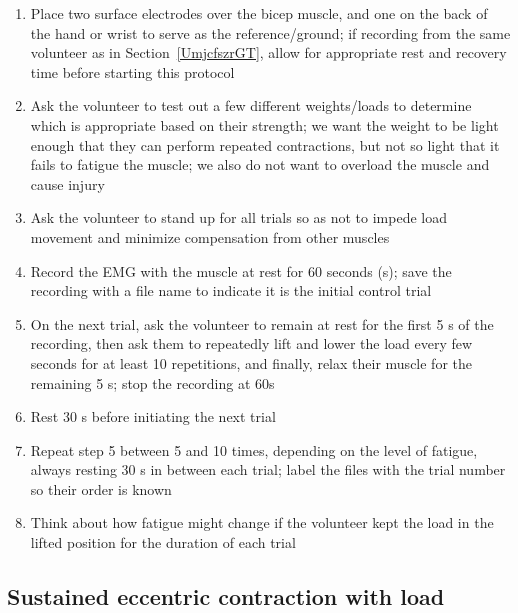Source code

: \documentclass{article}
\begin{document}
\begin{enumerate}
\item Place two surface electrodes over the bicep muscle, and one on the back of the hand or wrist to serve as the reference/ground; if recording from the same volunteer as in Section~\ref{UmjcfszrGT}, allow for appropriate rest and recovery time before starting this protocol
\item Ask the volunteer to test out a few different weights/loads to determine which is appropriate based on their strength; we want the weight to be light enough that they can perform repeated contractions, but not so light that it fails to fatigue the muscle; we also do not want to overload the muscle and cause injury
\item Ask the volunteer to stand up for all trials so as not to impede load movement and minimize compensation from other muscles
\item Record the EMG with the muscle at rest for 60 seconds (s); save the recording with a file name to indicate it is the initial control trial
\item On the next trial, ask the volunteer to remain at rest for the first 5 s of the recording, then ask them to repeatedly lift and lower the load every few seconds for at least 10 repetitions, and finally, relax their muscle for the remaining 5 s; stop the recording at 60s
\item Rest 30 s before initiating the next trial
\item Repeat step 5 between 5 and 10 times, depending on the level of fatigue, always resting 30 s in between each trial; label the files with the trial number so their order is known
\item Think about how fatigue might change if the volunteer kept the load in the lifted position for the duration of each trial
\end{enumerate}

\subsection{Sustained eccentric contraction with load}
\end{document}

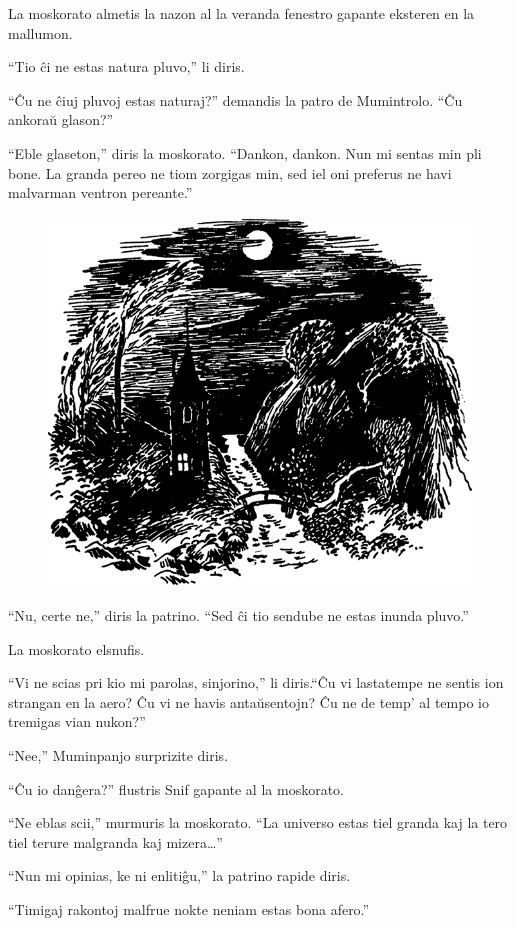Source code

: La moskorato almetis la nazon al la veranda fenestro gapante eksteren en la mallumon.

``Tio ĉi ne estas natura pluvo,'' li diris.

``Ĉu ne ĉiuj pluvoj estas naturaj?'' demandis la patro de Mumintrolo. ``Ĉu ankoraŭ glason?''

``Eble glaseton,'' diris la moskorato. ``Dankon, dankon. Nun mi sentas min pli bone. La granda pereo ne tiom zorgigas min, sed iel oni preferus ne havi malvarman ventron pereante.''

\begin{figure}[htbp]
\centering
\includegraphics[width=322pt,height=278pt]{1-12.png}
\caption{}
\label{1-12}
\end{figure}

``Nu, certe ne,'' diris la patrino. ``Sed ĉi tio sendube ne estas inunda pluvo.''

La moskorato elsnufis.

``Vi ne scias pri kio mi parolas, sinjorino,'' li diris.``Ĉu vi lastatempe ne sentis ion strangan en la aero? Ĉu vi ne havis antaŭsentojn? Ĉu ne de temp' al tempo io tremigas vian nukon?''

``Nee,'' Muminpanjo surprizite diris.

``Ĉu io danĝera?'' flustris Snif gapante al la moskorato.

``Ne eblas scii,'' murmuris la moskorato. ``La universo estas tiel granda kaj la tero tiel terure malgranda kaj mizera{\ldots}''

``Nun mi opinias, ke ni enlitiĝu,'' la patrino rapide diris.

``Timigaj rakontoj malfrue nokte neniam estas bona afero.''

:::

Collect every line with the string "granda" from the records, and copy each.

* Result of the task *
``Eble glaseton,'' diris la moskorato. ``Dankon, dankon. Nun mi sentas min pli bone. La granda pereo ne tiom zorgigas min, sed iel oni preferus ne havi malvarman ventron pereante.''
``Ne eblas scii,'' murmuris la moskorato. ``La universo estas tiel granda kaj la tero tiel terure malgranda kaj mizera{\ldots}''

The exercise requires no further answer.